(Beginning of Exercise data)

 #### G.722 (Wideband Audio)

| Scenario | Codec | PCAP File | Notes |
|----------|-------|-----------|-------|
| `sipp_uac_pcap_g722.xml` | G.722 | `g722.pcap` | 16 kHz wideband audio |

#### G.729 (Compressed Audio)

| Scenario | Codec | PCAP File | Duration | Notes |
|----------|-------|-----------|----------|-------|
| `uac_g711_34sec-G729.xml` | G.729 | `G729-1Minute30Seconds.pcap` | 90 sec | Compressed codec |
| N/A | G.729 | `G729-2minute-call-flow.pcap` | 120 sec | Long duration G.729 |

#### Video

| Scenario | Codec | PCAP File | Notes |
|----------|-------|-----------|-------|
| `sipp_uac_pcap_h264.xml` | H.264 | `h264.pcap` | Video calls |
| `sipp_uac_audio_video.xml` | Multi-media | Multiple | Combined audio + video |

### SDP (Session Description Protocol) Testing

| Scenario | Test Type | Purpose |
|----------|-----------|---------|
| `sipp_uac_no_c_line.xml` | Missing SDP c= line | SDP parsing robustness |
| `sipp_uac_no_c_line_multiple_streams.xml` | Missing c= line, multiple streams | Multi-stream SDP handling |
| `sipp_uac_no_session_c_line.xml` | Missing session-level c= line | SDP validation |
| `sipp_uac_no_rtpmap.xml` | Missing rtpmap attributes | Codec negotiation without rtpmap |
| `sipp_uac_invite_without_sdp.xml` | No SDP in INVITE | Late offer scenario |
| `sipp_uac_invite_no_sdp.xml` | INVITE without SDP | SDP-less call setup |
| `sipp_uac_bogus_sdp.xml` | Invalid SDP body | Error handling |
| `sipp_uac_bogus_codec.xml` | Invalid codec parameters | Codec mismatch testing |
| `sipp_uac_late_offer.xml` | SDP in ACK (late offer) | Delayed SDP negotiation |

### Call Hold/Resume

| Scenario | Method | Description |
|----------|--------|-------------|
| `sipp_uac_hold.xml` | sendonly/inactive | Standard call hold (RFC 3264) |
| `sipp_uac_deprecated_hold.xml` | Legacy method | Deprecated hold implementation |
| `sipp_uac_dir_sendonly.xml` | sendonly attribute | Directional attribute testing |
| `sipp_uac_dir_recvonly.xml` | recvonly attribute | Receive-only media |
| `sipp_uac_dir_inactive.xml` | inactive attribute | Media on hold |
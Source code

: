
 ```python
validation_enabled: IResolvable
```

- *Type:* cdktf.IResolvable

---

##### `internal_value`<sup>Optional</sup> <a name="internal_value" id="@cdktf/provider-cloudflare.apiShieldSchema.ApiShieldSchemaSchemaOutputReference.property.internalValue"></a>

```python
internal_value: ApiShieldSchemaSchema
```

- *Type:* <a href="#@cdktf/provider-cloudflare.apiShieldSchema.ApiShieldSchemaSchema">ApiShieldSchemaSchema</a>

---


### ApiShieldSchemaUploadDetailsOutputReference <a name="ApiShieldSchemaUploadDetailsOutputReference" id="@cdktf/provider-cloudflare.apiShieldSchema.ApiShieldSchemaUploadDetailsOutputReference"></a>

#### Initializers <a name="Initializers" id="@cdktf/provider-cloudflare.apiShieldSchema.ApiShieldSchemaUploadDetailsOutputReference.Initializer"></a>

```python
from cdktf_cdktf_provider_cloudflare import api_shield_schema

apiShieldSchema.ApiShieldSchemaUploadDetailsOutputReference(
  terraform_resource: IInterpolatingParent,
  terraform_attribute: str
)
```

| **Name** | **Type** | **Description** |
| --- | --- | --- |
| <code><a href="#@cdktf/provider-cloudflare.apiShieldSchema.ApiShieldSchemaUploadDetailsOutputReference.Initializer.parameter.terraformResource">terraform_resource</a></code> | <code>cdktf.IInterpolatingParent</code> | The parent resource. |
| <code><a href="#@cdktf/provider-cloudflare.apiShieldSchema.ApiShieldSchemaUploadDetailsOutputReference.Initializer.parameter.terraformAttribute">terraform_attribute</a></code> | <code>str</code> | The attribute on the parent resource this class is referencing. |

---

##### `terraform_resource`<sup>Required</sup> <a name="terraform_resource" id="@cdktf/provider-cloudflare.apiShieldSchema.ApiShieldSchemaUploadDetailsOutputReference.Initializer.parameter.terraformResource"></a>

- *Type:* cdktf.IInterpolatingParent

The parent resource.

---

(End of Exercise data)

Exercise brief: The total of lines in the data that contain "terraformResource" is all you should give.

Solution to this task: 2